The classic psychological work on prejudice is Gordon Allport’s 1954 The Nature of Prejudice. Half a century later, its definitive modern counterpart must surely be On the Nature of Prejudice: Fifty Years after Allport (2005). Systematically reconsidering Allport’s work in light of subsequent research and theorizing, On the Nature of Prejudice provides, in one carefully edited volume, the most comprehensive statement on the psychology of prejudice currently available. The Future of Prejudice: Psychoanalysis and the Prevention of Prejudice, in contrast, is simply a collection of sixteen chapters that, although generally psychoanalytic in orientation, vary greatly in form, content, scope, and quality. Even if the book as a whole does not make a contribution greater than the sum of its parts, however, there is much of interest in the various parts.

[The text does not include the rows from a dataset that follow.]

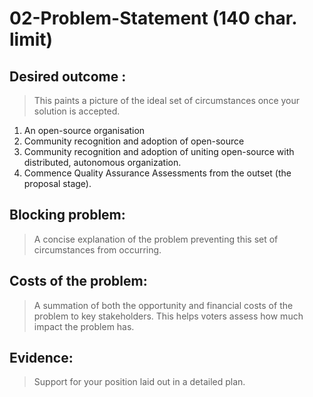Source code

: # 02-Problem-Statement (140 char. limit)

## Desired outcome : 
> This paints a picture of the ideal set of circumstances once your solution is accepted.

1. An open-source organisation
1. Community recognition and adoption of open-source
1. Community recognition and adoption of uniting open-source with distributed, autonomous organization.
1. Commence Quality Assurance Assessments from the outset (the proposal stage).

## Blocking problem: 
> A concise explanation of the problem preventing this set of circumstances from occurring.




## Costs of the problem: 
> A summation of both the opportunity and financial costs of the problem to key stakeholders. This helps voters assess how much impact the problem has.

## Evidence:
> Support for your position laid out in a detailed plan.

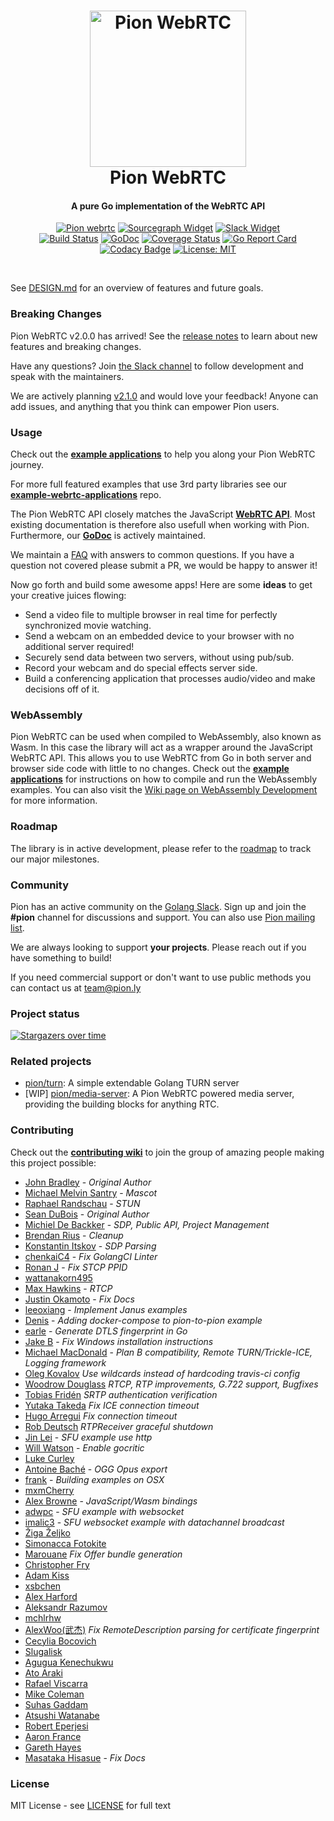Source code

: <h1 align="center">
  <a href="https://pion.ly"><img src="./.github/pion-gopher-webrtc.png" alt="Pion WebRTC" height="250px"></a>
  <br>
  Pion WebRTC
  <br>
</h1>
<h4 align="center">A pure Go implementation of the WebRTC API</h4>
<p align="center">
  <a href="https://pion.ly"><img src="https://img.shields.io/badge/pion-webrtc-gray.svg?longCache=true&colorB=brightgreen" alt="Pion webrtc"></a>
  <a href="https://sourcegraph.com/github.com/pion/webrtc?badge"><img src="https://sourcegraph.com/github.com/pion/webrtc/-/badge.svg" alt="Sourcegraph Widget"></a>
  <a href="https://pion.ly/slack"><img src="https://img.shields.io/badge/join-us%20on%20slack-gray.svg?longCache=true&logo=slack&colorB=brightgreen" alt="Slack Widget"></a>
  <br>
  <a href="https://travis-ci.org/pion/webrtc"><img src="https://travis-ci.org/pion/webrtc.svg?branch=master" alt="Build Status"></a>
  <a href="https://godoc.org/github.com/pion/webrtc"><img src="https://godoc.org/github.com/pion/webrtc?status.svg" alt="GoDoc"></a>
  <a href="https://codecov.io/gh/pion/webrtc"><img src="https://codecov.io/gh/pion/webrtc/branch/master/graph/badge.svg" alt="Coverage Status"></a>
  <a href="https://goreportcard.com/report/github.com/pion/webrtc"><img src="https://goreportcard.com/badge/github.com/pion/webrtc" alt="Go Report Card"></a>
  <a href="https://www.codacy.com/app/Sean-Der/webrtc"><img src="https://api.codacy.com/project/badge/Grade/18f4aec384894e6aac0b94effe51961d" alt="Codacy Badge"></a>
  <a href="LICENSE"><img src="https://img.shields.io/badge/License-MIT-yellow.svg" alt="License: MIT"></a>
</p>
<br>


See [DESIGN.md](DESIGN.md) for an overview of features and future goals.

### Breaking Changes

Pion WebRTC v2.0.0 has arrived! See the [release notes](https://pion.ly/knowledge-base/release-notes/webrtc-v2.0.0/) to learn about new features and breaking changes.

Have any questions? Join [the Slack channel](https://pion.ly/slack) to follow development and speak with the maintainers.

We are actively planning [v2.1.0](https://github.com/pion/webrtc/projects/11) and would love your feedback! Anyone can add issues, and anything that you think can empower Pion users.

### Usage
Check out the **[example applications](examples/README.md)** to help you along your Pion WebRTC journey.

For more full featured examples that use 3rd party libraries see our **[example-webrtc-applications](https://github.com/pion/example-webrtc-applications)** repo.

The Pion WebRTC API closely matches the JavaScript **[WebRTC API](https://w3c.github.io/webrtc-pc/)**. Most existing documentation is therefore also usefull when working with Pion. Furthermore, our **[GoDoc](https://godoc.org/github.com/pion/webrtc)** is actively maintained.

We maintain a [FAQ](https://pion.ly/knowledge-base/pion-basics/faq/) with answers to common questions. If you have a question not covered please submit a PR, we would be happy to answer it!

Now go forth and build some awesome apps! Here are some **ideas** to get your creative juices flowing:
* Send a video file to multiple browser in real time for perfectly synchronized movie watching.
* Send a webcam on an embedded device to your browser with no additional server required!
* Securely send data between two servers, without using pub/sub.
* Record your webcam and do special effects server side.
* Build a conferencing application that processes audio/video and make decisions off of it.

### WebAssembly
Pion WebRTC can be used when compiled to WebAssembly, also known as Wasm. In
this case the library will act as a wrapper around the JavaScript WebRTC API.
This allows you to use WebRTC from Go in both server and browser side code with
little to no changes. Check out the
**[example applications](examples/README.md#webassembly)** for instructions on
how to compile and run the WebAssembly examples. You can also visit the
[Wiki page on WebAssembly Development](https://github.com/pion/webrtc/wiki/WebAssembly-Development-and-Testing)
for more information.

### Roadmap
The library is in active development, please refer to the [roadmap](https://github.com/pion/webrtc/issues/9) to track our major milestones.

### Community
Pion has an active community on the [Golang Slack](https://invite.slack.golangbridge.org/). Sign up and join the **#pion** channel for discussions and support. You can also use [Pion mailing list](https://groups.google.com/forum/#!forum/pion).

We are always looking to support **your projects**. Please reach out if you have something to build!

If you need commercial support or don't want to use public methods you can contact us at [team@pion.ly](mailto:team@pion.ly)


### Project status

[![Stargazers over time](https://starchart.cc/pion/webrtc.svg)](https://starchart.cc/pion/webrtc)



### Related projects
* [pion/turn](https://github.com/pion/turn): A simple extendable Golang TURN server
* [WIP] [pion/media-server](https://github.com/pion/media-server): A Pion WebRTC powered media server, providing the building blocks for anything RTC.

### Contributing
Check out the **[contributing wiki](https://github.com/pion/webrtc/wiki/Contributing)** to join the group of amazing people making this project possible:

* [John Bradley](https://github.com/kc5nra) - *Original Author*
* [Michael Melvin Santry](https://github.com/santrym) - *Mascot*
* [Raphael Randschau](https://github.com/nicolai86) - *STUN*
* [Sean DuBois](https://github.com/Sean-Der) - *Original Author*
* [Michiel De Backker](https://github.com/backkem) - *SDP, Public API, Project Management*
* [Brendan Rius](https://github.com/brendanrius) - *Cleanup*
* [Konstantin Itskov](https://github.com/trivigy) - *SDP Parsing*
* [chenkaiC4](https://github.com/chenkaiC4) - *Fix GolangCI Linter*
* [Ronan J](https://github.com/ronanj) - *Fix STCP PPID*
* [wattanakorn495](https://github.com/wattanakorn495)
* [Max Hawkins](https://github.com/maxhawkins) - *RTCP*
* [Justin Okamoto](https://github.com/justinokamoto) - *Fix Docs*
* [leeoxiang](https://github.com/notedit) - *Implement Janus examples*
* [Denis](https://github.com/Hixon10) - *Adding docker-compose to pion-to-pion example*
* [earle](https://github.com/aguilEA) - *Generate DTLS fingerprint in Go*
* [Jake B](https://github.com/silbinarywolf) - *Fix Windows installation instructions*
* [Michael MacDonald](https://github.com/mjmac) - *Plan B compatibility, Remote TURN/Trickle-ICE, Logging framework*
* [Oleg Kovalov](https://github.com/cristaloleg) *Use wildcards instead of hardcoding travis-ci config*
* [Woodrow Douglass](https://github.com/wdouglass) *RTCP, RTP improvements, G.722 support, Bugfixes*
* [Tobias Fridén](https://github.com/tobiasfriden) *SRTP authentication verification*
* [Yutaka Takeda](https://github.com/enobufs) *Fix ICE connection timeout*
* [Hugo Arregui](https://github.com/hugoArregui) *Fix connection timeout*
* [Rob Deutsch](https://github.com/rob-deutsch) *RTPReceiver graceful shutdown*
* [Jin Lei](https://github.com/jinleileiking) - *SFU example use http*
* [Will Watson](https://github.com/wwatson) - *Enable gocritic*
* [Luke Curley](https://github.com/kixelated)
* [Antoine Baché](https://github.com/Antonito) - *OGG Opus export*
* [frank](https://github.com/feixiao) - *Building examples on OSX*
* [mxmCherry](https://github.com/mxmCherry)
* [Alex Browne](https://github.com/albrow) - *JavaScript/Wasm bindings*
* [adwpc](https://github.com/adwpc) - *SFU example with websocket*
* [imalic3](https://github.com/imalic3) - *SFU websocket example with datachannel broadcast*
* [Žiga Željko](https://github.com/zigazeljko)
* [Simonacca Fotokite](https://github.com/simonacca-fotokite)
* [Marouane](https://github.com/nindolabs) *Fix Offer bundle generation*
* [Christopher Fry](https://github.com/christopherfry)
* [Adam Kiss](https://github.com/masterada)
* [xsbchen](https://github.com/xsbchen)
* [Alex Harford](https://github.com/alexjh)
* [Aleksandr Razumov](https://github.com/ernado)
* [mchlrhw](https://github.com/mchlrhw)
* [AlexWoo(武杰)](https://github.com/AlexWoo) *Fix RemoteDescription parsing for certificate fingerprint*
* [Cecylia Bocovich](https://github.com/cohosh)
* [Slugalisk](https://github.com/slugalisk)
* [Agugua Kenechukwu](https://github.com/spaceCh1mp)
* [Ato Araki](https://github.com/atotto)
* [Rafael Viscarra](https://github.com/rviscarra)
* [Mike Coleman](https://github.com/fivebats)
* [Suhas Gaddam](https://github.com/suhasgaddam)
* [Atsushi Watanabe](https://github.com/at-wat)
* [Robert Eperjesi](https://github.com/epes)
* [Aaron France](https://github.com/AeroNotix)
* [Gareth Hayes](https://github.com/gazhayes)
* [Masataka Hisasue](https://github.com/sylba2050) - *Fix Docs*

### License
MIT License - see [LICENSE](LICENSE) for full text
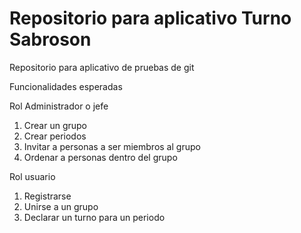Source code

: # Repositorio para aplicativo Turno Sabroson
Repositorio para aplicativo de pruebas de git 

Funcionalidades esperadas

Rol Administrador o jefe
  1. Crear un grupo
  2. Crear periodos
  3. Invitar a personas a ser miembros al grupo
  4. Ordenar a personas dentro del grupo
  
Rol usuario
  1. Registrarse
  2. Unirse a un grupo
  3.  Declarar un turno para un periodo
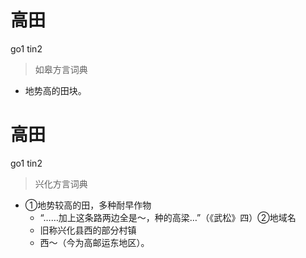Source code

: # 高田
go1 tin2
> 如皋方言词典
- 地势高的田块。

# 高田
go1 tin2
> 兴化方言词典
- ①地势较高的田，多种耐早作物
  - “……加上这条路两边全是～，种的高梁…”（《武松》四）②地域名
  - 旧称兴化县西的部分村镇
  - 西～（今为高邮运东地区）。
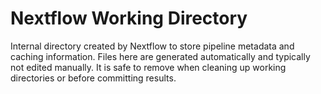 # Nextflow Working Directory

Internal directory created by Nextflow to store pipeline metadata and caching information. Files here are generated automatically and typically not edited manually. It is safe to remove when cleaning up working directories or before committing results.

There are at least two important respects in which On the Nature of Prejudice and The Future of Prejudice resemble each other and Allport’s original work. The first is that they are efforts to provide a psychological understanding of prejudice. Prejudice is not dismissed as the inexplicable result of evil in the world. Rather, it is seen as a natural phenomenon subject to psychological explanation. Second, prejudice in its basic forms is seen as normative rather than exceptional or pathological. We all have prejudices, and the explanation of our prejudices is rooted in our general psychological characteristics.

Furthermore, there are at least two important respects in which The Future of Prejudice differs from both On the Nature of Prejudice and Allport’s original volume. One is that The Future of Prejudice highlights psychoanalytic approaches to prejudice, such as a focus on stranger anxiety in infancy as an explanation for prejudicial tendencies. On the Nature of Prejudice, in contrast, is rooted in cognitive social psychology, as was Allport’s original volume (which was ahead of its time in this regard). Prejudice was seen by Allport, and continues to be seen by social psychologists of the twenty-first century, as originating in general aspects of our perception and thinking, not in early attachments and associated experiences.